上客には教えているホステスはいる。しかし犯罪防止ために、できる限り回避するように教えられている。川村は、素性もはっきりしているし、きっと信頼できるが、聡子は気が乗らなかった。
「手、つないでもいいかな」
「すみません……ちょっと……」
「ごめん、そうだね……ミヅキちゃんがいいって思うまで、待つって決めたし」
すみません、と聡子。
「あの、わたしは付き合うとは言っていませんよ」
「…………」
川村はまた悲しそうな表情を向けた。
「なら、また、一緒に出かけてくれるかな」
どうしても「ミヅキ」を諦めきれないようだ。聡子には困惑しかない。
「……何もしないって約束していただけるなら」
「ほんと!? やったあ!」
「そんな大げさです……それに、お仕事の延長でということでお願いできますか」
川村は少し残念そうだったが、それでも子供のように喜んだ。
「また、お店に行くよ」
「ご無理はなさらないで下さい。そんなお安い飲食店ではありませんし」
川村は、聡子を待つと言いながらも積極的に攻めてくるようだった。
「川村さん」
「何かな?」
聡子から質問をするのが初めてだからか、彼は驚いたように見た。
「川村さんは、わたしの何が気に入ったんですか」
「えっと」
「見た目ですか」
「え……う、うん、そうだね、容姿にも惹かれたのは事実。話も上手だし、頭の回転も速いし、俺はミヅキちゃんと話してると癒やされてるし……」
「容姿、っていうのは身体ですか」
聡子の声は冷ややかだ。
川村は少し戸惑った様子だが、否定はしなかった。
「……正直に言うよ。ミヅキちゃんが可愛いと思ったのは、スタイルの良さも含めて全部だよ」
「……そうですか」
聡子は無言になり、柵の前に立ち海をじっと見つめる。その隣で、川村も立ち、ミヅキの横顔を見つめた。
「別にわたしは可愛くもないし、性格もねじ曲がっていますよ。気が強いし、無駄に正義感持って生きてます」
「性格はねじ曲がってるのも、気が強いのも……俺は知らないから、そんなミヅキちゃんをもっと知りたいと思ってる」
「……知りたいんですか」
聡子はまっすぐ前を向いたままだ。
「知りたい」
「幻滅しますよ」
「幻滅するかどうかは俺が決めることだ」
「もっといい人がたくさんいると思いますよ」
「ミヅキちゃんがいい」
聡子の手に自分の手を添えてきた。
「なんでわたしなんですか」
「好きになるのに理由なんてないよ」
(好きになるのに理由なんてない……)
トモを好きになったのも理由なんてない。

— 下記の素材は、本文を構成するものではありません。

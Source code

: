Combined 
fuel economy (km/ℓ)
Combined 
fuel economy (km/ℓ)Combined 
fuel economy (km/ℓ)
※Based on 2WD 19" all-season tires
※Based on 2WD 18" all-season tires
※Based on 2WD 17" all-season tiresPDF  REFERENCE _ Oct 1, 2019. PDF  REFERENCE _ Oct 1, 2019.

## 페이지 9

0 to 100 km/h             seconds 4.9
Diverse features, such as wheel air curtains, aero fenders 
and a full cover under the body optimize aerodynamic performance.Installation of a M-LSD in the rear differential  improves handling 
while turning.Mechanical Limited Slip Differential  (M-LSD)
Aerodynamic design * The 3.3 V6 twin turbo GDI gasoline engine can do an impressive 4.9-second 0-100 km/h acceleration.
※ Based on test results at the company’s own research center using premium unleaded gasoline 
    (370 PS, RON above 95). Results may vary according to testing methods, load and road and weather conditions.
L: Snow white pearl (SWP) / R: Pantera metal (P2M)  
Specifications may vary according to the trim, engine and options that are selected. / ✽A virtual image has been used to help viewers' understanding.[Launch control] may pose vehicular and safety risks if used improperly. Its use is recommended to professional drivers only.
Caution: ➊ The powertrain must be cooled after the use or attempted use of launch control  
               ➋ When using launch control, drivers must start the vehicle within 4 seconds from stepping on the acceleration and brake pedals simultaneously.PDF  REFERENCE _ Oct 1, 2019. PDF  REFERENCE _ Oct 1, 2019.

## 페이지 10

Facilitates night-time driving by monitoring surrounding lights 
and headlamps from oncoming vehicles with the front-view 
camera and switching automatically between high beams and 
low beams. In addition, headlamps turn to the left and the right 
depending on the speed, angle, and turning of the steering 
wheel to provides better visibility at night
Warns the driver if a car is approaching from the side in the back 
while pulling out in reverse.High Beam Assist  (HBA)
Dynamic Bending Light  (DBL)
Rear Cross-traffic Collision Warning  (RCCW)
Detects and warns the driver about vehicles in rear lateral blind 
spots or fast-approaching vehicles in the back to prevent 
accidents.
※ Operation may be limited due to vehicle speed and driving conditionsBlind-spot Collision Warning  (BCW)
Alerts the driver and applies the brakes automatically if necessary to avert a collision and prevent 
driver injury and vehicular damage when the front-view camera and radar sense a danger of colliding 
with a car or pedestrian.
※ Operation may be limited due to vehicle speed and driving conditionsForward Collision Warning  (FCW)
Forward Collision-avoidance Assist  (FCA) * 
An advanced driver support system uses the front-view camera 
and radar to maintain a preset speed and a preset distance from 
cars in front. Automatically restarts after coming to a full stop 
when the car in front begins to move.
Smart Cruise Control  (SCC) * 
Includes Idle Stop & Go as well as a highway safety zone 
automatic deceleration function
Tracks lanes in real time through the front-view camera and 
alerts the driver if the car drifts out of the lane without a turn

いつの間にか好きなっていたのだから。
川村も自分に対して、そうなのだろうか。
「……この前の続き、しますか」
「続き?」
自分でも驚くくらい、冷ややかな口調だった。
「セックス」
「えっ!?」
「したいんですよね?」
「……えと……」
「いいですよ」
「本気なの?」
川村はごくりと息を飲み、聡子を見下ろした。
「いいの?」
「はい。したくないですか」
「そりゃ、したいけど……」
彼の表情は困惑の色が浮かんでいる。
「でもこの前、嫌だって……。それにさっきも、もう二度としないって約束したばっかりだよ」
「…………」
聡子は川村の胸に身体を預けた。
「えっ、あのっ、ミヅキちゃん!?」
川村は両手を上げ、どこに持って行けばいいのだろうという所在なさげに動かした。
「人がいるけど」
「恥ずかしいですか」
「あー……うん、ちょっとだけ」
嬉しいけど、と川村は小さく笑った。
ドクドクドク……と鼓動が聞こえてくる。
(ドキドキしてるの? わたしは全然なのに)
結局彼は抱きしめ返すことはせず、そっと引き離し、手を繋いできた。
二人は車に戻り、聡子は助手席に乗り込んだ。シートベルトを締めようとすると、その手を川村は掴んだ。
動きを止めた聡子の顔に近づき、唇に触れようとした。
「場所、変えよう?」
「……はい」
顔を背け、手を払ってシートベルトを締める。
「川村さん。セックスしたら、もうお店に来るのはやめてください。もう二度と会わないということなら、あなたとします」
「えっ、嫌だよ」
間髪を容れずに彼は拒否した。
「だったらしない。俺はミヅキちゃんが好きだから、つきあいたいし、したいんだよ。もう会わないって、おかしいよ。だったらしない」
「……そうですか」
「ミヅキちゃんに好きになってもらいたいから」
支離滅裂だよ、と川村は呟いた。
「俺が前に無理矢理しようとしたことに腹を立てて、こんなふうなこと言ってるのかもしれないけど」
「違います」
「だったらどうして。俺を苛立たせたら諦めると思ってる? 俺の本気が伝わらない?」
「…………」
「結婚を前提につきあってほしいんだ。真剣に言ってるよ」
川村の声が大きくなった。
「今は忘れられない人がいるだろうけど」
「わたしの何がいいんですか」
「全部だよ」
「知らないことばかりじゃないですか」
「そうだよ、だからこれから知っていきたいんだよ」
「もっと他にいるじゃないですか。なんでわたしなんですか」
「なんでって……言ったと思うけど、好きになるのに理由なんてないんだよ。好きになってたんだからどうしようもないんだよ」
ミヅキちゃんがいいんだからどうしようもないだろ……、と川村は呟いた。
「水商売の女とつきあったりしたら、川村さんが悪く言われるんですよ。何れ会社を背負って立つ方なんですから」
「言いたいやつには言わせればいいし。どうでもいい」
川村は本当に本気なのだ、というのが伝わってきた。そのうち諦めると思っていたが、真剣度が聡子の思っている以上に高かったようだ。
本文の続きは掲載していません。